Problem requirements: What you return should be the lines of the data containing "presented", each in full.

Extracted data:
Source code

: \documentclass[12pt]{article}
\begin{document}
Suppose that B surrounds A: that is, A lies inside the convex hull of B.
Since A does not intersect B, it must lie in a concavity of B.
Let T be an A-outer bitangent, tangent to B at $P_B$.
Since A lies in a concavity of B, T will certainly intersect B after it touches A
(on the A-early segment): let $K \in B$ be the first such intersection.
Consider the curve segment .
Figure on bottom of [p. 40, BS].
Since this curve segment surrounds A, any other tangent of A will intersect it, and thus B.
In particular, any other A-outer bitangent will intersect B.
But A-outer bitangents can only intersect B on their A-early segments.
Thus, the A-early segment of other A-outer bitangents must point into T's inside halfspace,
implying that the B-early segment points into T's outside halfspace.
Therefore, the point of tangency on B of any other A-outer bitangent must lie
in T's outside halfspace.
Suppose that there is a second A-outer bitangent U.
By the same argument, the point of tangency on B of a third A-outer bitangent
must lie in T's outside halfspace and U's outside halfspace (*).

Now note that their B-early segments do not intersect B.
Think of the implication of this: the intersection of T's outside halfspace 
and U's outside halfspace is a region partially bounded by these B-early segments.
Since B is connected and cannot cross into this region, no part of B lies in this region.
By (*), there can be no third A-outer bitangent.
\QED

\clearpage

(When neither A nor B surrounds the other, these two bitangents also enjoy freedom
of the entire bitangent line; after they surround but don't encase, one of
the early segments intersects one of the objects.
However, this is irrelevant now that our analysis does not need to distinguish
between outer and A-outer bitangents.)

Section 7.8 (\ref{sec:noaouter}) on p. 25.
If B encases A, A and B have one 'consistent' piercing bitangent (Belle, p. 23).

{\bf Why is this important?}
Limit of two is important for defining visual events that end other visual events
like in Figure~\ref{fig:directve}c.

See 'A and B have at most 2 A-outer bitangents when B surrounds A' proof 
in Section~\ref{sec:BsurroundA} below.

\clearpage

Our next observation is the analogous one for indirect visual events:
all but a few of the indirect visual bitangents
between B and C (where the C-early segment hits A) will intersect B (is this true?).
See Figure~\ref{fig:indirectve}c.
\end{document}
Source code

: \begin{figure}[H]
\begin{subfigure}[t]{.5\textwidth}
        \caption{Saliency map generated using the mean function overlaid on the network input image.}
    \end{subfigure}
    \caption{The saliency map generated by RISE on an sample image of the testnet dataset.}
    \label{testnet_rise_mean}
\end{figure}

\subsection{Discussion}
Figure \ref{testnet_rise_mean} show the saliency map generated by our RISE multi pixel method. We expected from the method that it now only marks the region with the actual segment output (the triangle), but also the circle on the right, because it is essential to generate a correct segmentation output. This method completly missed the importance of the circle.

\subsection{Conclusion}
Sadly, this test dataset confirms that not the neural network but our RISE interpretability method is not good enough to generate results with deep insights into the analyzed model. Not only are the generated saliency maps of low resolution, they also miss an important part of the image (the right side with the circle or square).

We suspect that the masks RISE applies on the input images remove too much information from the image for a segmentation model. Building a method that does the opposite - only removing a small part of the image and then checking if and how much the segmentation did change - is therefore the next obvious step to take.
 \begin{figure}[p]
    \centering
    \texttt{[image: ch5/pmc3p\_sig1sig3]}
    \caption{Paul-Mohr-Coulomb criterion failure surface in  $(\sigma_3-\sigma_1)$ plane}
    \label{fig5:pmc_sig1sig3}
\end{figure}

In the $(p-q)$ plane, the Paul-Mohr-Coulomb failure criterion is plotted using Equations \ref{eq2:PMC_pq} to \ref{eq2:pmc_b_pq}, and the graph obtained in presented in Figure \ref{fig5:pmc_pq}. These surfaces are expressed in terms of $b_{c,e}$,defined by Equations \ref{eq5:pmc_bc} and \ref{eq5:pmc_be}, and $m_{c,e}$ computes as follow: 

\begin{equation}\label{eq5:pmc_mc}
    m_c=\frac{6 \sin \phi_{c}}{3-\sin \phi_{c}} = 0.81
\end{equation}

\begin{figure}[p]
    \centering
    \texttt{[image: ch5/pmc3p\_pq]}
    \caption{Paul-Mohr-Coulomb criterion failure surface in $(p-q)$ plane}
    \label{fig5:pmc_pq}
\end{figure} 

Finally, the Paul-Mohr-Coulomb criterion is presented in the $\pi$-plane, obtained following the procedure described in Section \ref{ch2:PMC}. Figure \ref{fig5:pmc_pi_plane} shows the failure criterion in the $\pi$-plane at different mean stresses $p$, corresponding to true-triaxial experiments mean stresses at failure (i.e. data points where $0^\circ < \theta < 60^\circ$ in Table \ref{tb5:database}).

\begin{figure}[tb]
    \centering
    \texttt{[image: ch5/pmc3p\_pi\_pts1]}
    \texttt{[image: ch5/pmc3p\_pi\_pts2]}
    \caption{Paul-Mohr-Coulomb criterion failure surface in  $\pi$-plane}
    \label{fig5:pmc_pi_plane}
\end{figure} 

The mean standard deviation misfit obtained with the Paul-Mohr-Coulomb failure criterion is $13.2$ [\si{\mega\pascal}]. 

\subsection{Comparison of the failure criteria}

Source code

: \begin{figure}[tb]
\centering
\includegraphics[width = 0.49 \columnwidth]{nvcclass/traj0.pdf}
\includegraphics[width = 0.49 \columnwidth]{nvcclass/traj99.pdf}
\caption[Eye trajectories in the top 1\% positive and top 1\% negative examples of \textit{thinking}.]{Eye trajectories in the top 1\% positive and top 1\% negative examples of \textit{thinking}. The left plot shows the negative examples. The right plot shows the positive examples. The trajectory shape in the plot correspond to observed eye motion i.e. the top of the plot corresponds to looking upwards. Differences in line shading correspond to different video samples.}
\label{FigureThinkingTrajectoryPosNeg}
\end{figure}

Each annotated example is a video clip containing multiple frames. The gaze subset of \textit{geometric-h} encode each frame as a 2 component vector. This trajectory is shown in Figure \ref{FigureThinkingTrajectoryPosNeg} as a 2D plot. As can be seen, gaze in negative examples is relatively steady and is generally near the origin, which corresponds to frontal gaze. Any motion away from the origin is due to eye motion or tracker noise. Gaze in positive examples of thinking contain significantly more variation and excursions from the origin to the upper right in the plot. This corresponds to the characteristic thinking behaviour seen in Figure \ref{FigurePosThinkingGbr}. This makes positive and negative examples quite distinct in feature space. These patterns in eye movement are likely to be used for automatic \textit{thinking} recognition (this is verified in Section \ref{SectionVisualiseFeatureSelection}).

Answer to this exercise:
In the $(p-q)$ plane, the Paul-Mohr-Coulomb failure criterion is plotted using Equations \ref{eq2:PMC_pq} to \ref{eq2:pmc_b_pq}, and the graph obtained in presented in Figure \ref{fig5:pmc_pq}. These surfaces are expressed in terms of $b_{c,e}$,defined by Equations \ref{eq5:pmc_bc} and \ref{eq5:pmc_be}, and $m_{c,e}$ computes as follow: 
Finally, the Paul-Mohr-Coulomb criterion is presented in the $\pi$-plane, obtained following the procedure described in Section \ref{ch2:PMC}. Figure \ref{fig5:pmc_pi_plane} shows the failure criterion in the $\pi$-plane at different mean stresses $p$, corresponding to true-triaxial experiments mean stresses at failure (i.e. data points where $0^\circ < \theta < 60^\circ$ in Table \ref{tb5:database}).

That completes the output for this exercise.